The vast majority of key datasets in O&G are collected over relatively long time periods. Production histories and mineral ownership in particular are datasets that run in decades – even in centuries in many cases! The incremental learnings going from annual to monthly to daily data frequency is often modest at best.

Furthermore, many key datasets in O&G are almost never gathered more than daily. Consider daily tank level gauging, well chronologies of drilling and completion work., and weekly  Even in a very active drilling program, you’re lucky to get a new data point of well logs more than once a week.

The big exception in this area for O&G is the world of SCADA and IoT. Devices are increasingly capable of gathering sub-second data frequencies, but when is this ever done? Most SCADA systems I’ve seen gather one-minute data at best, and usually set deadbands so that the true data frequency is much slower than that. The value proposition of higher-frequency data is marginal in most cases.


Now we’re talking. Variety is a serious issue for every E&P we know of. As we discussed in a previous piece, most E&P companies have a dozen or more key functions spread across accounting, finance, midstream, land/legal, petroleum engineering, geoscience, etc., etc., etc. These functions adopt discipline-specific software tools with data models and workflows that are all foreign to each other.

Consider the source of much pain and suffering at E&P companies – the working interest! In onshore US/Canadian assets with private land ownership, every well can have its own working interest (WI) and net revenue interest (NRI). And even worse, they change over time! Unit participation agreements, force pooling, and the continual buying/selling of assets result in interest factor decks that change often. Precision is crucial – most companies calculate these interests to 6 digits, if not more.

Imagine an operator with 1,000 wells in a U.S. basin with a lot of deal activity and heavily subdivided interests – perhaps the DJ Basin in Colorado, the Williston Basin in North Dakota, or the Permian. Each well can have dozens, if not hundreds of separate owners, and is probably getting revised interest factors once a year if not more often. When new wells are proposed, the Land department often has to make assumptions to calculate an “anticipated” working interest based on what they believe non-operated partners will choose to do – elect to participate, agree to an acreage trade, go non-consent, or be force pooled? Building a capital budget is an exercise in reading tea leaves.

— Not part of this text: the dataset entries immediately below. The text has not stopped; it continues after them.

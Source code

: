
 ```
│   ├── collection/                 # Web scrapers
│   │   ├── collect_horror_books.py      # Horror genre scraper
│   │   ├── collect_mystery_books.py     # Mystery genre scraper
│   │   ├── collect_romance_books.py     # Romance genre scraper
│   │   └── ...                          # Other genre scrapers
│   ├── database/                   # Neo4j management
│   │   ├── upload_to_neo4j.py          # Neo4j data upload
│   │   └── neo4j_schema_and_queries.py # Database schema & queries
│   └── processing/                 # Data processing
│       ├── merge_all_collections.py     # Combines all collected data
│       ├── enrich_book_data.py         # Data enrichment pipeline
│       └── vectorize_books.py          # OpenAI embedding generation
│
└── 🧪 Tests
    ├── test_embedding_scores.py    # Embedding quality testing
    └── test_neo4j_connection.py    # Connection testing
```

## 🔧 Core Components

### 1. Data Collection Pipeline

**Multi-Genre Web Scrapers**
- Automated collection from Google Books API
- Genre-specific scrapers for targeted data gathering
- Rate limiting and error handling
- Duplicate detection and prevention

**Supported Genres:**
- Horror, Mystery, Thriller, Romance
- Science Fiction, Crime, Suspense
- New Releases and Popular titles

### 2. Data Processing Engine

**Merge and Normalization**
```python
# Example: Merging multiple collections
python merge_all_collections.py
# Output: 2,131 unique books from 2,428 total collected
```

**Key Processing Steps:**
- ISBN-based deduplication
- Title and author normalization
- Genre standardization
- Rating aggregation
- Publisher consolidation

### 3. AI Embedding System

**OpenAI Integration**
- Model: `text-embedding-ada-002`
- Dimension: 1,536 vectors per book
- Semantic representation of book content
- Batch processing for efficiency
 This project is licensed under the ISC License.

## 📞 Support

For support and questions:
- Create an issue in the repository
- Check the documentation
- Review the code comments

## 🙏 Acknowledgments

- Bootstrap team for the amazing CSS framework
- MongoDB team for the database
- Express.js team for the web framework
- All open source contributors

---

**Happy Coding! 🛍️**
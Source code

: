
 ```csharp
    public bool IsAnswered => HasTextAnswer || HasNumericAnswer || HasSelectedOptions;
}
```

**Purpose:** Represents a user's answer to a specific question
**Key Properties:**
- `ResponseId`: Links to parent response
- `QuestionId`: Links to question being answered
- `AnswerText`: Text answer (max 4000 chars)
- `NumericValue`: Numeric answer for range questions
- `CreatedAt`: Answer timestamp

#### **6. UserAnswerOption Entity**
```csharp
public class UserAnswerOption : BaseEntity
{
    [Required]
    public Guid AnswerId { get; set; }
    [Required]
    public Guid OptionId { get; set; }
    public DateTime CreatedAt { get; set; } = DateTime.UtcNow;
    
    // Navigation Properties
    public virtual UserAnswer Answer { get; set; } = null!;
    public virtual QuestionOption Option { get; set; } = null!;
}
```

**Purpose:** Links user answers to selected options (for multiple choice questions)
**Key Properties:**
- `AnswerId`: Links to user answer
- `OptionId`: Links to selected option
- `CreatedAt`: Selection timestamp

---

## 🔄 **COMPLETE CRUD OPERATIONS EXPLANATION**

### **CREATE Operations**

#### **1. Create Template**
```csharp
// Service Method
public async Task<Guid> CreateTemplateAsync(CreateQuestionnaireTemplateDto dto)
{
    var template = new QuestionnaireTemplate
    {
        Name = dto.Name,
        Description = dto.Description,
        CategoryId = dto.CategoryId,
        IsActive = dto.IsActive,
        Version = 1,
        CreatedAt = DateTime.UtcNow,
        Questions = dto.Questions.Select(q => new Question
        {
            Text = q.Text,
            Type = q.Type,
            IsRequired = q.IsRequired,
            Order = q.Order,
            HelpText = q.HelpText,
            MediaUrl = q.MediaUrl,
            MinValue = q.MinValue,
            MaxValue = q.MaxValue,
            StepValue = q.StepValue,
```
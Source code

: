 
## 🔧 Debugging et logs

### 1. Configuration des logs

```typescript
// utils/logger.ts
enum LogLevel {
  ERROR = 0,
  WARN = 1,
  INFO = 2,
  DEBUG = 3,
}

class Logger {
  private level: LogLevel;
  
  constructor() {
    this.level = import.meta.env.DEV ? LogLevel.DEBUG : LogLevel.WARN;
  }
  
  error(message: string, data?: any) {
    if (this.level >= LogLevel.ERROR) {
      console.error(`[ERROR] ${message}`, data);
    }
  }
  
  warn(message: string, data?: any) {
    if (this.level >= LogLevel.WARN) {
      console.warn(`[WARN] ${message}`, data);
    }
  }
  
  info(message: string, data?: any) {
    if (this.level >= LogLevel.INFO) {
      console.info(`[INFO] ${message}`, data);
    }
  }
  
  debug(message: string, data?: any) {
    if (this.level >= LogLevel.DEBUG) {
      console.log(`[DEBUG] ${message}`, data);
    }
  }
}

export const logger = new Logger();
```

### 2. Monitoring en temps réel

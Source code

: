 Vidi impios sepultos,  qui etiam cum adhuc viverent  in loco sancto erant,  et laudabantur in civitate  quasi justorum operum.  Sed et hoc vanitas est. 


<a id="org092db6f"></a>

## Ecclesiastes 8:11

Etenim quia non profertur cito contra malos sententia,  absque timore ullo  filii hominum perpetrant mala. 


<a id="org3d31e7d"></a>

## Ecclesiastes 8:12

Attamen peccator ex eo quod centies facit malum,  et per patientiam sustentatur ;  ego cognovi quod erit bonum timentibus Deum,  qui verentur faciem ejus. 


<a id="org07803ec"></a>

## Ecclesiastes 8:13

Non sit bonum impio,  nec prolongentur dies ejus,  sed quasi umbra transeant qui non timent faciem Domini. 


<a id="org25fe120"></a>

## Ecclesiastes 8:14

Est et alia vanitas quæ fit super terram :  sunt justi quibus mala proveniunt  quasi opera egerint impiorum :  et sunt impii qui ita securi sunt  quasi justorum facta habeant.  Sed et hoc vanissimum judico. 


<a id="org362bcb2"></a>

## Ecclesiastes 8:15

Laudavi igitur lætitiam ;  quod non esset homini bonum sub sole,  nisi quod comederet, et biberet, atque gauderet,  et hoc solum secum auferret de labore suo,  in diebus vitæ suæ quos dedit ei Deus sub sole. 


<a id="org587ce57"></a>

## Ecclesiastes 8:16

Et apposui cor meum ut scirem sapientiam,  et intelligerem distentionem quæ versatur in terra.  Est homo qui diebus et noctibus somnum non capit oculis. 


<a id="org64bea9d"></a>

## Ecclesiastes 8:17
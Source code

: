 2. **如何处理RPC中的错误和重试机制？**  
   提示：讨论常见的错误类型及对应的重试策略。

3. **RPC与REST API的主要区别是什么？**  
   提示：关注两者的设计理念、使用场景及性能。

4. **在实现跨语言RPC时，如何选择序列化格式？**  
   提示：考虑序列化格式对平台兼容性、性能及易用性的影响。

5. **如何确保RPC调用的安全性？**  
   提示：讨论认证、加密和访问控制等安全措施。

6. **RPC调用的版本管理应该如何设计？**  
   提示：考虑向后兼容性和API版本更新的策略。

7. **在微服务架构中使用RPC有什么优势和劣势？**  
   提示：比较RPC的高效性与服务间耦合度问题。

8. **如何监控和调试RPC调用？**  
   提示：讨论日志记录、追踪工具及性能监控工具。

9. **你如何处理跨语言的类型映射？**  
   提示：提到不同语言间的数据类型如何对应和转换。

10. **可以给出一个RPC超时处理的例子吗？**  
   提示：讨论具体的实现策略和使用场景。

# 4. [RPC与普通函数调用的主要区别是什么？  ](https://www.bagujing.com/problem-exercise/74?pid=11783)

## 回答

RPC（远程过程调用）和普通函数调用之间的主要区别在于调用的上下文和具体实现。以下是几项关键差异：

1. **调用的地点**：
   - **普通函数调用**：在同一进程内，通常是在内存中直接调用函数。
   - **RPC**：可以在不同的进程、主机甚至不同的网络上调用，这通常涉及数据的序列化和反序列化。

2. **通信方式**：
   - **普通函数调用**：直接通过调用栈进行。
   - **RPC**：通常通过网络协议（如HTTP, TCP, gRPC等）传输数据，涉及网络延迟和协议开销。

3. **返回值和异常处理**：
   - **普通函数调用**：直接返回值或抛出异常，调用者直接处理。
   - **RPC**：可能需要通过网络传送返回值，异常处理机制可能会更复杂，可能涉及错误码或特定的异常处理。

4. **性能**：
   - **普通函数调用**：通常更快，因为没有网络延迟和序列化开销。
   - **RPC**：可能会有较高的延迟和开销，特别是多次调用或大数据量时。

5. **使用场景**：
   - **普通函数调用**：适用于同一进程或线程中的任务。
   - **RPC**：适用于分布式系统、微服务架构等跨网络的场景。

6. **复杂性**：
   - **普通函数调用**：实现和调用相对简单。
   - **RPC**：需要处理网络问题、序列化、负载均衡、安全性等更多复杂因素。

But those “anticipated” interests aren’t useful for disciplines like Accounting or Reserves. They need interest factors that they can bank on, so they require “contractual” interest factors, typically based on a title opinion written by an attorney. Both contractual and anticipated interests are dynamic, as owners die, estates are split, assets are bought and sold and traded. If owners went non-consent or were force pooled, they’ll often have reversionary interests to factor in as well.

The final complication for interest factors – many, many software systems record WI and NRI for calculating net production, net expenses, future net capital and valuation. Synchronizing those numbers is well-nigh impossible, leaving individual contributors constantly checking and rechecking their assumptions, often making innocent errors. I’ve seen more than one E&P management team get knocked sideways by WI/NRI data quality problems.

So how to deal with Variety? Many companies adopt Master Data Management (MDM) solutions, although anecdotally, we’ve seen these fall out of favor at most operators due to high costs and time requirements. There are other, more fit-for-purpose solutions that we see a lot, like Data Quality Dashboards and what we call “MDM Lite”. Perhaps a topic for a future post….


That was a long and winding tale, but hopefully we’ve convinced you that if you’re interested in the “Big Data” problems that most E&Ps are struggling with, you should focus on addressing Variety first and foremost. There’s gold on them thar hills, go find it. Volume and Velocity can present problems too, but they aren’t nearly as common.